Before the action even starts you are absorbed by the impressive set, which comprises a flood of Scrabble tiles that tumble down from the rafters, bringing to mind 5-year-old Matilda’s passion for books and language – the same passion that means her headteacher Miss Trunchbull, and even her parents, the air-headed Mrs Wormwood and the cheating car-dealer Mr Wormwood, distrust and dislike her. From there, the staging is consistently bold and frequently truly dazzling.
Having Trunchbull keep an eye on dozens of TV screens in her office (some showing her own hammer-throwing successes) gives her the feel of a deranged totalitarian, and set-pieces such as when she swings a little girl around by her pigtails are particularly well done - not to mention very, very funny.

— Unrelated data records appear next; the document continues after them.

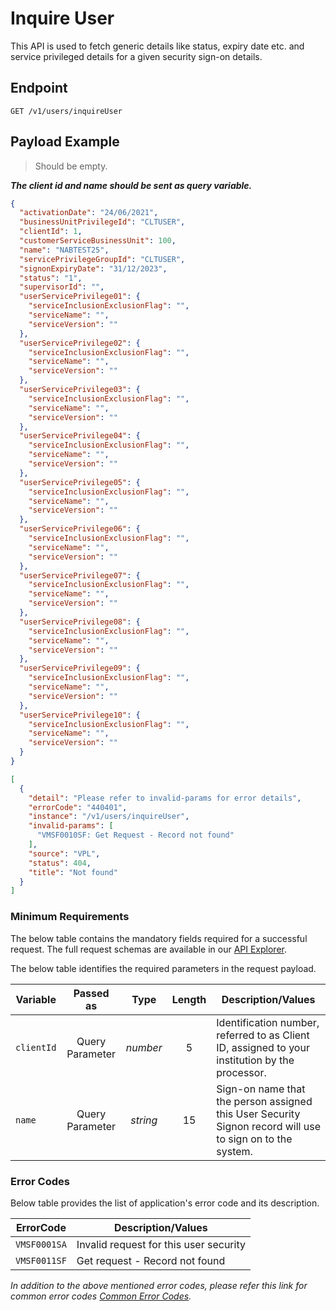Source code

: # Inquire User

This API is used to fetch generic details like status, expiry date etc. and service privileged details for a given security sign-on details.

## Endpoint

`GET /v1/users/inquireUser`

## Payload Example

<!--
type: tab
titles: Request, Response, Error
-->

>Should be empty.  
>
***The client id and name should be sent as query variable.***

<!--
type: tab
-->

```json
{
  "activationDate": "24/06/2021",
  "businessUnitPrivilegeId": "CLTUSER",
  "clientId": 1,
  "customerServiceBusinessUnit": 100,
  "name": "NABTEST25",
  "servicePrivilegeGroupId": "CLTUSER",
  "signonExpiryDate": "31/12/2023",
  "status": "1",
  "supervisorId": "",
  "userServicePrivilege01": {
    "serviceInclusionExclusionFlag": "",
    "serviceName": "",
    "serviceVersion": ""
  },
  "userServicePrivilege02": {
    "serviceInclusionExclusionFlag": "",
    "serviceName": "",
    "serviceVersion": ""
  },
  "userServicePrivilege03": {
    "serviceInclusionExclusionFlag": "",
    "serviceName": "",
    "serviceVersion": ""
  },
  "userServicePrivilege04": {
    "serviceInclusionExclusionFlag": "",
    "serviceName": "",
    "serviceVersion": ""
  },
  "userServicePrivilege05": {
    "serviceInclusionExclusionFlag": "",
    "serviceName": "",
    "serviceVersion": ""
  },
  "userServicePrivilege06": {
    "serviceInclusionExclusionFlag": "",
    "serviceName": "",
    "serviceVersion": ""
  },
  "userServicePrivilege07": {
    "serviceInclusionExclusionFlag": "",
    "serviceName": "",
    "serviceVersion": ""
  },
  "userServicePrivilege08": {
    "serviceInclusionExclusionFlag": "",
    "serviceName": "",
    "serviceVersion": ""
  },
  "userServicePrivilege09": {
    "serviceInclusionExclusionFlag": "",
    "serviceName": "",
    "serviceVersion": ""
  },
  "userServicePrivilege10": {
    "serviceInclusionExclusionFlag": "",
    "serviceName": "",
    "serviceVersion": ""
  }
}
```

<!--
type: tab
-->

```json
[
  {
    "detail": "Please refer to invalid-params for error details",
    "errorCode": "440401",
    "instance": "/v1/users/inquireUser",
    "invalid-params": [
      "VMSF0010SF: Get Request - Record not found"
    ],
    "source": "VPL",
    "status": 404,
    "title": "Not found"
  }
]
```

<!-- type: tab-end -->

### Minimum Requirements

The below table contains the mandatory fields required for a successful request. The full request schemas are available in our [API Explorer](../api/?type=get&path=/v1/users/inquireUser).

The below table identifies the required parameters in the request payload.

| Variable | Passed as | Type | Length | Description/Values |
| -------- | :-------: | :--: | :------------: | ------------------ |
| `clientId` | Query Parameter | *number* | 5 | Identification number, referred to as Client ID, assigned to your institution by the processor. | 
| `name` | Query Parameter | *string* | 15 | Sign-on name that the person assigned this User Security Signon record will use to sign on to the system. | 

### Error Codes

Below table provides the list of application's error code and its description.

| ErrorCode |  Description/Values |
| --------  | ------------------ |
| `VMSF0001SA` | Invalid request for this user security | 
| `VMSF0011SF` | Get request - Record not found | 

*In addition to the above mentioned error codes, please refer this link for common error codes [Common Error Codes](?path=docs/Common_Error_Code.md).*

It is the opening scene from the second act that really sticks with you though, when the children ride on swings which are attached to the theatre roof and swing right out into the auditorium. A moment of genuine wonder, this scene is accompanied by one of comedian – and experienced musical composer – Minchin’s finest songs, ‘When I Grow Up’, which tugs at the heartstrings with its innocent, child’s-eye view of what adult life will be like (going to bed late every day and eating sweets on the way to work feature heavily).
This is just one among many sublime songs however – lyrically complex and packed with instantly hummable melodies, the frankly faultless score is by turns funny, tender and clever. ‘Loud’, Mrs Wormwood’s paean to style over substance is a bombastic crowd-pleaser, and acts as a great counterweight to ‘Quiet’, which charts Matilda’s confusion and eventual calm as she discovers her telekinetic powers for the first time, and which was a highlight of a lovely, controlled performance from Adrianna Bertola as Matilda (Josie Griffiths and Kerry Ingram take the role on other nights). Minchin’s trademark ‘how did he ever think of that?’ moment comes in ‘The School Song’ – a track which contains a fantastic lyrical trick that I won’t give away, but had murmurs of admiration rumbling around the audience.
Dahl aficionados will be anxious to learn how closely this musical sticks to the original novel, and thanks to the dark, twisted humour that Kelly and Minchin inject into the show, it is certainly much closer in both content and feel to the novel than the 90s film version without being slavish. Matilda’s ‘magic’ powers, for example, are here given the same importance as they are in the book (ie, not overwhelming) but on the other hand a whole new character is introduced in the form of Mrs Wormwood’s inappropriately bendy dance partner Rudolpho.
The only possible issue is that Trunchbull – played by Bertie Carvel – is too funny to be truly scary. Carvel delivers a massive, consistently scene-stealing performance, but Trunchbull is certainly a figure of fun in this version and some will feel that she is not the terrifying grotesque that she could be. Moments of real menace do come from Paul Kaye as Mr Wormwood, however – and ultimately any child asked would say that a mean father is infinitely more upsetting than a mean headteacher.
This production ticks a multitude of boxes – inventive staging, wonderful songs, humour and heart – and does it all in such a way that enchants the adults in the audience without ever alienating the very people that this novel, and musical, ultimately celebrates: children. A delight.